The rifle team at N.C. State University qualified as one of the oldest in the country, dating to 1958, and in its 65-year history it remained the only coed varsity sport on campus.

The team produced a two-time Olympian in Lucas Kozeniesky, who competed in the Rio De Janeiro games while a student in 2016 and won a silver medal in Tokyo four years later.

But this week, N.C. State announced it would cancel the program altogether, citing both inadequate facilities and a lack of competition nationwide. The eight members on the roster will keep their scholarships though their team is discontinued.

‘So disappointed’

Though it was not highly ranked, and boasting neither the budget nor the fan base of better-known Wolfpack sports, the move deflated generations of alumni who avidly boosted riflery.

“So disappointed that my university elected to scuttle the rifle program, one of the oldest college rifle teams in the nation,” said Charlie Marshall, an NCSU alumnus and father of a rifle athlete, in an email to the N&O. “Sad the university is turning their back to the only collegiate sport where women and men compete head to head against each other.”

Riflery is the first program dropped at N.C. State since 1986, when then athletic director dropped women’s golf and men’s gymnastics, according to Tim Peeler, Wolfpack sports historian.

But despite alumni pride, the rifle program came to inhabit a vanishing landscape.

None of the eight players on this year’s varsity roster come from North Carolina, and no other college in the state has a team.

The Wolfpack shooters compete against fewer than a dozen teams nationwide, with Kentucky and West Virginia among the nearest states. The team from Fairbanks, Alaska, tended to dominate competition in recent years.

The rifle team costs comparatively little, with total expenses just over $450,000, according to figures filed with the U.S. Department of Education’s Equity in Athletics Data Analysis.

But revenues fall short of half that total, leaving a gap of roughly $250,000. Players on the current roster said NC State’s move, while sad, came as little surprise.

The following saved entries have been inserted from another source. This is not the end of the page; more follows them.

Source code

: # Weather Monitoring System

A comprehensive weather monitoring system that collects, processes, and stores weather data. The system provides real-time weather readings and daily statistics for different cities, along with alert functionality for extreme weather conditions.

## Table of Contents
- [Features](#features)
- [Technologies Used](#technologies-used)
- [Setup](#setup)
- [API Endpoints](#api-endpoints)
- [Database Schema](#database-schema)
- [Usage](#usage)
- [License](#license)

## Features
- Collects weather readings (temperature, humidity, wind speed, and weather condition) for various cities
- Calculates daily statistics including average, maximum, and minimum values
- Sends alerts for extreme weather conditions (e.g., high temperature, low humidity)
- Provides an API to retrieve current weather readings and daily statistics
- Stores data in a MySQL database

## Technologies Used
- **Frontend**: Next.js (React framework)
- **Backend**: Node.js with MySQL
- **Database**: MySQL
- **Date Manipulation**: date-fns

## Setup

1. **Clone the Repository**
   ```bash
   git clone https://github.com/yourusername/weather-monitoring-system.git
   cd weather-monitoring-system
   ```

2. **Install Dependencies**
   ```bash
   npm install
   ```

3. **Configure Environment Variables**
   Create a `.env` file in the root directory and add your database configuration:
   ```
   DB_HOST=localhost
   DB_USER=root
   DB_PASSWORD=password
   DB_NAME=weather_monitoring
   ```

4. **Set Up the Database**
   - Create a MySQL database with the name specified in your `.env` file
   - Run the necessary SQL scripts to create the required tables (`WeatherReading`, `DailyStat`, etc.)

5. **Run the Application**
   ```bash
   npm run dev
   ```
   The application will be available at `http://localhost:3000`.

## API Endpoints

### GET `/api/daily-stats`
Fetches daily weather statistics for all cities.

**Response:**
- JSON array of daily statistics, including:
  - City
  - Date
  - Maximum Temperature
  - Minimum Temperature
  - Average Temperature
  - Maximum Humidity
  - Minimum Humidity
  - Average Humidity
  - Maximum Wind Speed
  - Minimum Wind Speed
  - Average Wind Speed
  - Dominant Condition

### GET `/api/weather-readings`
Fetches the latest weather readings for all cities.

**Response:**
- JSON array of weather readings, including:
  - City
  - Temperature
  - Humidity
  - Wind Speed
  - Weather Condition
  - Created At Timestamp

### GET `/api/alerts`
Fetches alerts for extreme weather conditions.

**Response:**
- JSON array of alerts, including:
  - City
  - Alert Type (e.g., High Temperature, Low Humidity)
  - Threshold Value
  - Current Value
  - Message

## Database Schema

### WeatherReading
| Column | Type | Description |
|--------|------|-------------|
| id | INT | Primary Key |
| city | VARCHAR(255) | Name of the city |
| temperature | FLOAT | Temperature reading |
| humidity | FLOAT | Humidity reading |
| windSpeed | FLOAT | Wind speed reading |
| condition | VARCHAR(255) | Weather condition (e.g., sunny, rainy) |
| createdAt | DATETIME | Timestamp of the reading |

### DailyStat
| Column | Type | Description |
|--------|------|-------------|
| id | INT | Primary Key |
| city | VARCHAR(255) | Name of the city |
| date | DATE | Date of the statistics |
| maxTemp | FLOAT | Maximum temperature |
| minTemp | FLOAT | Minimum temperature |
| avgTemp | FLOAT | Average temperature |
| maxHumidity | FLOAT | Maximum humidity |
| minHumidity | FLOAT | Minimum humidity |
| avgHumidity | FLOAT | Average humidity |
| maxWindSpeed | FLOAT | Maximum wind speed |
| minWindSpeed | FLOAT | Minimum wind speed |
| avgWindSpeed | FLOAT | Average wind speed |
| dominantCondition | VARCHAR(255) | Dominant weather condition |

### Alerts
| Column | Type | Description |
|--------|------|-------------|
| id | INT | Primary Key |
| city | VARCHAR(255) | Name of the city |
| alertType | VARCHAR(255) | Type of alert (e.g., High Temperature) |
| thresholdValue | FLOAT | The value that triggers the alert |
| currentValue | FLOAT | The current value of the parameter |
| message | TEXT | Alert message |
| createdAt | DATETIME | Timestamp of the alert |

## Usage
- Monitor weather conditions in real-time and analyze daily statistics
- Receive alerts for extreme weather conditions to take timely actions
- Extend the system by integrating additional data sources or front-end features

Players, speaking to the N&O privately, described heavy turnover among the coaches in recent years, and facilities that paled next to those of rival schools.

‘Facilities are terrible’

The team trained in the basement of Broughton Hall, small and adequate for air rifles but little else. For much of their practice, they had to travel 30 minutes to a range off campus — travel for which they said they were only partially compensated.

“Disappointing honestly,” Kozeniesky said in an online note to the N&O. “NCSU is equipped to give the athletes everything they need to succeed but they have never invested into that program. Facilities are terrible. They promised me a range back in 2013 but never came through.”

NC State rising senior Lucas Kozeniesky, 21, illustrates for reporters how his optical blinders aid in his focusing sharply on his front sight during a gear-up and air rifle practice at the NC State Rifle Team air rifle range on the NC State campus in 2016.
NC State rising senior Lucas Kozeniesky, 21, illustrates for reporters how his optical blinders aid in his focusing sharply on his front sight during a gear-up and air rifle practice at the NC State Rifle Team air rifle range on the NC State campus in 2016.

“Being able to provide a top-level Division I experience for our student-athletes is our first priority and it is no longer feasible to do this for our rifle program,” Director of Athletics Boo Corrigan said in a news release.

But alumni and fans dating back decades lament the loss of a distinctive North Carolina team, whether or not it had become an anachronism.